The town was destroyed almost entirely in the 1964 Good Friday Earthquake when the ground in the area sank about six feet, putting most of it below sea level. All that remains today are the ruins of a few buildings and a "ghost forest" of trees that died after salt water inundated their root systems. Where there was once a town there is now only a railroad and road junction linking the Seward Highway and the Alaska Railroad to Portage Glacier park and the Anton Anderson Memorial Tunnel, which leads to Whittier.

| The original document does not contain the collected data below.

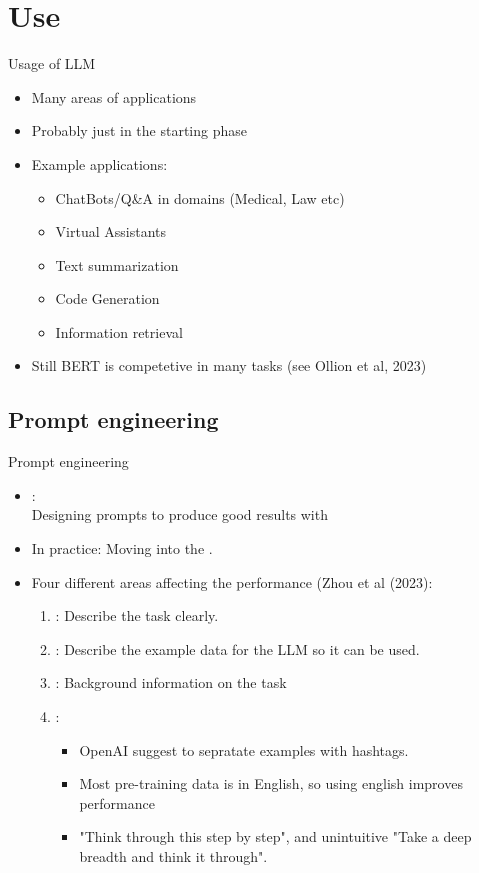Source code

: \documentclass[10pt]{beamer}
\begin{document}
\section{Use}
\frame{\sectionpage}

\begin{frame}{Usage of LLM}
\begin{itemize}
\item Many areas of applications
\item Probably just in the starting phase
\pause
\item Example applications:
\begin{itemize}
\item ChatBots/Q\&A in domains (Medical, Law etc)
\item Virtual Assistants
\item Text summarization
\item Code Generation
\item Information retrieval
\end{itemize}
\pause
\item Still BERT is competetive in many tasks (see Ollion et al, 2023)
\end{itemize}
\end{frame}


\subsection{Prompt engineering}

\begin{frame}{Prompt engineering}

\begin{itemize}
\item {}: \\Designing prompts to produce good results with 
\item In practice: Moving into the .
\pause
\item Four different areas affecting the performance (Zhou et al (2023):
\begin{enumerate}
\pause
\item {}: Describe the task clearly.
\pause
\item {}: Describe the example data for the LLM so it can be used.
\pause
\item {}: Background information on the task
\pause
\item {}:
\begin{itemize}
\item OpenAI suggest to sepratate examples with hashtags.
\item Most pre-training data is in English, so using english improves performance
\item "Think through this step by step", and unintuitive "Take a deep breadth and think it through".
\end{itemize}
\end{enumerate}
\end{itemize}

\end{frame}
\end{document}
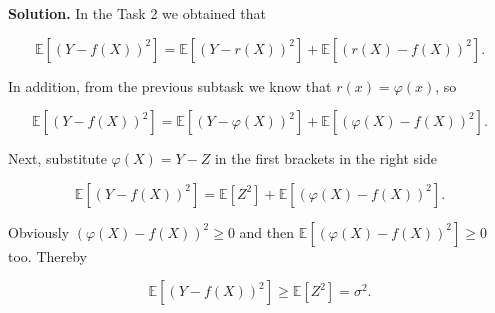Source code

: \documentclass{article}
\begin{document}
\bigskip

\textbf{Solution.} In the Task 2 we obtained that

$$\mathbb E[(Y - f(X))^2] = \mathbb E[(Y - r(X))^2] + \mathbb E[(r(X) - f(X))^2].$$

In addition, from the previous subtask we know that $r(x) = \varphi(x)$, so

$$\mathbb E[(Y - f(X))^2] = \mathbb E[(Y - \varphi(X))^2] + \mathbb E[(\varphi(X) - f(X))^2].$$

Next, substitute $\varphi(X) = Y - Z$ in the first brackets in the right side

$$\mathbb E[(Y - f(X))^2] = \mathbb E[Z^2] + \mathbb E[(\varphi(X) - f(X))^2].$$

Obviously $(\varphi(X) - f(X))^2 \geq 0$ and then $\mathbb E[(\varphi(X) - f(X))^2] \geq 0$ too. Thereby

$$\mathbb E[(Y - f(X))^2] \geq \mathbb E[Z^2] = \sigma^2.$$
\end{document}

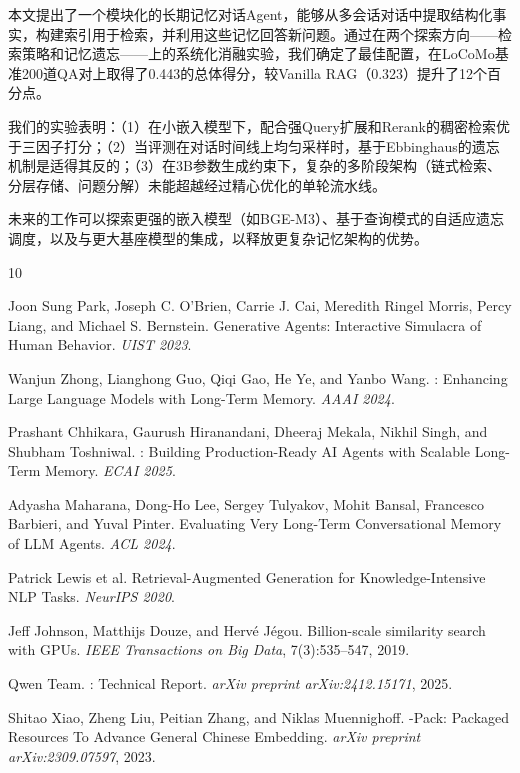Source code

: \documentclass[11pt,a4paper]{ctexart}
\begin{document}
本文提出了一个模块化的长期记忆对话Agent，能够从多会话对话中提取结构化事实，构建索引用于检索，并利用这些记忆回答新问题。通过在两个探索方向——检索策略和记忆遗忘——上的系统化消融实验，我们确定了最佳配置，在LoCoMo基准200道QA对上取得了0.443的总体得分，较Vanilla RAG（0.323）提升了12个百分点。

我们的实验表明：（1）在小嵌入模型下，配合强Query扩展和Rerank的稠密检索优于三因子打分；（2）当评测在对话时间线上均匀采样时，基于Ebbinghaus的遗忘机制是适得其反的；（3）在3B参数生成约束下，复杂的多阶段架构（链式检索、分层存储、问题分解）未能超越经过精心优化的单轮流水线。

未来的工作可以探索更强的嵌入模型（如BGE-M3）、基于查询模式的自适应遗忘调度，以及与更大基座模型的集成，以释放更复杂记忆架构的优势。


\begin{thebibliography}{10}

Joon Sung Park, Joseph C. O'Brien, Carrie J. Cai, Meredith Ringel Morris, Percy Liang, and Michael S. Bernstein.
\newblock Generative Agents: Interactive Simulacra of Human Behavior.
\newblock \emph{UIST 2023}.

Wanjun Zhong, Lianghong Guo, Qiqi Gao, He Ye, and Yanbo Wang.
: Enhancing Large Language Models with Long-Term Memory.
\newblock \emph{AAAI 2024}.

Prashant Chhikara, Gaurush Hiranandani, Dheeraj Mekala, Nikhil Singh, and Shubham Toshniwal.
: Building Production-Ready {AI} Agents with Scalable Long-Term Memory.
\newblock \emph{ECAI 2025}.

Adyasha Maharana, Dong-Ho Lee, Sergey Tulyakov, Mohit Bansal, Francesco Barbieri, and Yuval Pinter.
\newblock Evaluating Very Long-Term Conversational Memory of {LLM} Agents.
\newblock \emph{ACL 2024}.

Patrick Lewis et al.
\newblock Retrieval-Augmented Generation for Knowledge-Intensive {NLP} Tasks.
\newblock \emph{NeurIPS 2020}.

Jeff Johnson, Matthijs Douze, and Herv\'{e} J\'{e}gou.
\newblock Billion-scale similarity search with {GPUs}.
\newblock \emph{IEEE Transactions on Big Data}, 7(3):535--547, 2019.

Qwen Team.
: Technical Report.
\newblock \emph{arXiv preprint arXiv:2412.15171}, 2025.

Shitao Xiao, Zheng Liu, Peitian Zhang, and Niklas Muennighoff.
-{P}ack: Packaged Resources To Advance General {C}hinese Embedding.
\newblock \emph{arXiv preprint arXiv:2309.07597}, 2023.

\end{thebibliography}
\end{document}
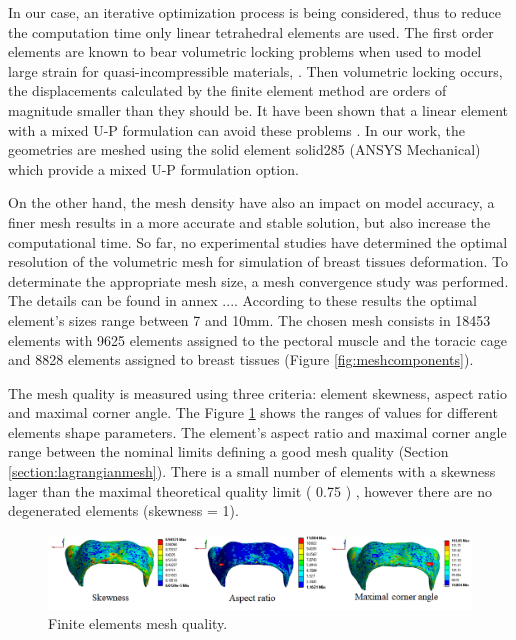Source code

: In our case, an iterative optimization process is being considered, thus to reduce the computation time  only linear tetrahedral elements are used. The first order elements are known to bear volumetric locking problems when used to model large strain for quasi-incompressible materials, \citep{fung_classical_2017}. Then volumetric locking occurs, the displacements calculated by the finite element method are orders of magnitude smaller than they should be. It have been shown that a linear element with a mixed U-P formulation can avoid these problems \citep{rohan_finite_2014}. In our work, the geometries are meshed using the solid element solid285 (ANSYS Mechanical) which provide a mixed U-P formulation option. 

 On the other hand, the mesh density have also an impact on model accuracy, a finer mesh results in a more accurate and stable solution, but also increase the computational time. So far, no experimental studies have determined the optimal resolution of the volumetric mesh for simulation of breast tissues deformation. To determinate the appropriate mesh size, a mesh convergence study was performed. The details can be found in annex ....  According to these results the optimal element’s sizes range between 7 and 10mm. The chosen mesh consists in 18453 elements with 9625 elements assigned to the pectoral muscle and the toracic cage and 8828 elements assigned to breast tissues (Figure \ref{fig:meshcomponents}).
 
 
 The mesh quality is measured using three criteria: element skewness, aspect ratio and maximal corner angle. The Figure \ref{fig:meshquality} shows the ranges of values for different elements shape parameters. The element's aspect ratio and maximal corner angle range between the nominal limits defining a good mesh quality (Section \ref{section:lagrangianmesh}). There is a small number of elements with a skewness lager than the maximal theoretical quality limit ( 0.75 ) , however there are no degenerated elements (skewness = 1).  

\begin{figure}[!h]
\centering
\includegraphics[width=1\textwidth,keepaspectratio]{figures/meshquality.png} 
\caption{Finite elements mesh quality.}\label{fig:meshquality}
\end{figure}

Alaska Wildlife Conservation Center (AKA Big Game Alaska): Photograph until your hearts content with this natural, up close viewing of Alaska's wildlife. Located on 140 acres of natural Alaska wilderness, just 30 minutes from downtown Anchorage, Alaska Wildlife Conservation Center opened to the public in 1993.
On the shores of Turnagain Arm, surrounded by mountains and hanging glaciers, this is the perfect place to learn about Alaska wildlife. Drive through in the comfort of your own vehicle or walk through to photograph and learn about the animals, the park and the history of the Portage Valley area.
The owner raised buffalo and elk as a hobby since 1984, and wildlife officials began putting orphaned moose in his care. Eventually his hobby transformed into the Wildlife Center that you see today. Injured or orphaned animals are regularly brought to the Wildlife Center for care. The center often provides care and housing for non-releasable birds.